We need to create a Google Cloud Storage bucket to store job logs as well as a unique subdirectory of that bucket to store logs for this particular run. With the following we first create the GCS bucket then generate the path of a log dir to use in a later step.

In [21]:
%%bash
get_project_id() {
  project=$(gcloud config get-value project 2> /dev/null)
  if [[ -z "$project" ]]; then
      >&2 echo "Couldn't load a gcloud project ID!"
  fi
  echo "$project"
}

export GCLOUD_PROJECT_ID=$(get_project_id)
gsutil mb gs://${GCLOUD_PROJECT_ID}-kf

Creating gs://kubeflow-rl-kf/...


This demo will assume your cluster already has the namespace "rl" but if it does not you can easily create it using `kubectl create namespace rl`.

### Training

The objective of the training phase is to learn the parameterization of our model that confers a high level of performance on the provided task. Here we'll launch and monitor a job.

#### Launching the TFJob

We'll use [ksonnet](https://ksonnet.io/) to parameterize and apply a TFJob configuration (i.e. run a job).
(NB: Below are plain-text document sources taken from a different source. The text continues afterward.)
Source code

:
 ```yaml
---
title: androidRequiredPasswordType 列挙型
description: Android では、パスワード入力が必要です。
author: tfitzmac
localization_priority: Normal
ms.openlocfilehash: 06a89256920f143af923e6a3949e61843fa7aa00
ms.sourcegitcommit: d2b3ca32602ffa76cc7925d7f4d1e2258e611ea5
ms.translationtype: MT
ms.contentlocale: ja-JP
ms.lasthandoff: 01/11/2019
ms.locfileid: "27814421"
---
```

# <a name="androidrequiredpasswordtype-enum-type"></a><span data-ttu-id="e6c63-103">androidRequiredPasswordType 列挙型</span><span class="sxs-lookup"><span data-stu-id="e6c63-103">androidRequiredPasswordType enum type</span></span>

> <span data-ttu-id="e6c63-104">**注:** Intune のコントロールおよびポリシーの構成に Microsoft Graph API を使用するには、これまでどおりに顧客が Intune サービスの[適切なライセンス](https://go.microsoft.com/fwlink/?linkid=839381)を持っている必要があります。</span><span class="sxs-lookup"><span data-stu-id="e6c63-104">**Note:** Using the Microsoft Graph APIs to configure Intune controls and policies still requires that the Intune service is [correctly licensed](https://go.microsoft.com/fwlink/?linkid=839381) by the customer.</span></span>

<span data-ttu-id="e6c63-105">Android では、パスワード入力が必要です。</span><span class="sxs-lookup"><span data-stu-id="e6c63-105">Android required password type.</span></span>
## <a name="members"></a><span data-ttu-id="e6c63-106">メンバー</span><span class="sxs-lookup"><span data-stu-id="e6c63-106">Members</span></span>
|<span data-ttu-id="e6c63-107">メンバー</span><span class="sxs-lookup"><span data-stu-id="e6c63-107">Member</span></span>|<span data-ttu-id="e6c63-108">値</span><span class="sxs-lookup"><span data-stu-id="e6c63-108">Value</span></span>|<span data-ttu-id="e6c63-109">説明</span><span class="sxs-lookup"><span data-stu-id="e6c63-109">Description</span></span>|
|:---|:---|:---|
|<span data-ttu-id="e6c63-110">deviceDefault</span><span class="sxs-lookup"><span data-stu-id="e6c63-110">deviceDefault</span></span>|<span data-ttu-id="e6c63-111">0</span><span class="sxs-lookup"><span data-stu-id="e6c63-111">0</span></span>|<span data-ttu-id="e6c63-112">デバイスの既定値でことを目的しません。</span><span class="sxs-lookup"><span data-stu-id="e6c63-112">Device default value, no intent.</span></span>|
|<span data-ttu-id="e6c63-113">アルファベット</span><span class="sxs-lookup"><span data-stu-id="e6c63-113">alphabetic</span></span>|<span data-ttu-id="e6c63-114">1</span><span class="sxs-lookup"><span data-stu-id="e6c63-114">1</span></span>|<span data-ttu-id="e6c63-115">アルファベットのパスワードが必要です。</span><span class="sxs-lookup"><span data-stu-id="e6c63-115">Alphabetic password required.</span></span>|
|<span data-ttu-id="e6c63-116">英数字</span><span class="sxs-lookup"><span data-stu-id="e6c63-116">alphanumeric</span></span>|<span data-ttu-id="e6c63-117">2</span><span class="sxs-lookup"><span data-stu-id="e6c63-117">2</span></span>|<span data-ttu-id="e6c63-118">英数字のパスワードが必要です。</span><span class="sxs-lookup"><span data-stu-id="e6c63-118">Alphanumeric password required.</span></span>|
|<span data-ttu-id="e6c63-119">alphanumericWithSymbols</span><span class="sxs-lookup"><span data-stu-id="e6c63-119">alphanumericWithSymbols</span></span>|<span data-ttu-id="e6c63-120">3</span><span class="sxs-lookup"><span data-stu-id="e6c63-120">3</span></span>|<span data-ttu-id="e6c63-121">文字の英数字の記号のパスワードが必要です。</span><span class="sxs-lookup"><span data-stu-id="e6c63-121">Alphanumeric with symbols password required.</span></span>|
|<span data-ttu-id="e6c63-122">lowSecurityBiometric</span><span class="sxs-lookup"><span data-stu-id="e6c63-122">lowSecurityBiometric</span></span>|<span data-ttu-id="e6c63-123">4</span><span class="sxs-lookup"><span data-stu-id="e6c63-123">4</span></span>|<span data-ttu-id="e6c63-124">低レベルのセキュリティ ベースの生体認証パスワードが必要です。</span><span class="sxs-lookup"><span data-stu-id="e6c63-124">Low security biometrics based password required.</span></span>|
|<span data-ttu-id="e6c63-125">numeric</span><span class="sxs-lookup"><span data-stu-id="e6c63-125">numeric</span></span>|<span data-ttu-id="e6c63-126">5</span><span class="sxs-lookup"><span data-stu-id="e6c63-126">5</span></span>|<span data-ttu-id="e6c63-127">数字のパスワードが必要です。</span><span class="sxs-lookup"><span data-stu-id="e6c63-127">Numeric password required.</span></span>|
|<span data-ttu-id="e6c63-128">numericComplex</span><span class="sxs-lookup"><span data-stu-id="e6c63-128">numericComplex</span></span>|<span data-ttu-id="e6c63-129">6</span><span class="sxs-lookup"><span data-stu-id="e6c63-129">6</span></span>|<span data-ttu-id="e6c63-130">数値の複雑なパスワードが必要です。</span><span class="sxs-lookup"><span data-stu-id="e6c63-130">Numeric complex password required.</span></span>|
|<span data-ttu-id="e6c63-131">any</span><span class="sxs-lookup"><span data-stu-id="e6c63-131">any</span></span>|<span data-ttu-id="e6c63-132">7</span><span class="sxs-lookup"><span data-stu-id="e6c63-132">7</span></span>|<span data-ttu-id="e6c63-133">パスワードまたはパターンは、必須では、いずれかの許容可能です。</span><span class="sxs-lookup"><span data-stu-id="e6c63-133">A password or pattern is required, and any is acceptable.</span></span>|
Here you can change the image to be a custom job image, such as one built and deployed with build.sh, or use the one provided here if you only want to change parameters. Below we'll display the templated job YAML for reference.

In [6]:
%%bash

get_project_id() {
  project=$(gcloud config get-value project 2> /dev/null)
  if [[ -z "$project" ]]; then
      >&2 echo "Couldn't load a gcloud project ID!"
  fi
  echo "$project"
}

cd ../../rl-app

# HPARAM_ID=ml2k-ue30-kuka
# HPARAM_ID=loglocal-kuka
HPARAM_ID=kuka

JOB_SALT=`date | shasum -a 256 | cut -c1-8`
JOB_NAME=`echo ${HPARAM_ID}-${JOB_SALT} | tr '_' '-'`
LOG_DIR=gs://$(get_project_id)-kf/jobs/${JOB_NAME}

# 1.4.1, agents-distributed
#IMAGE=gcr.io/kubeflow-rl/agents-ppo:cpu-7bd4bf03

# 1.4.1, agents propper, MTS
IMAGE=gcr.io/kubeflow-rl/agents-ppo:cpu-cdf59ece

ks param set agents-ppo env "KukaBulletEnv-v0"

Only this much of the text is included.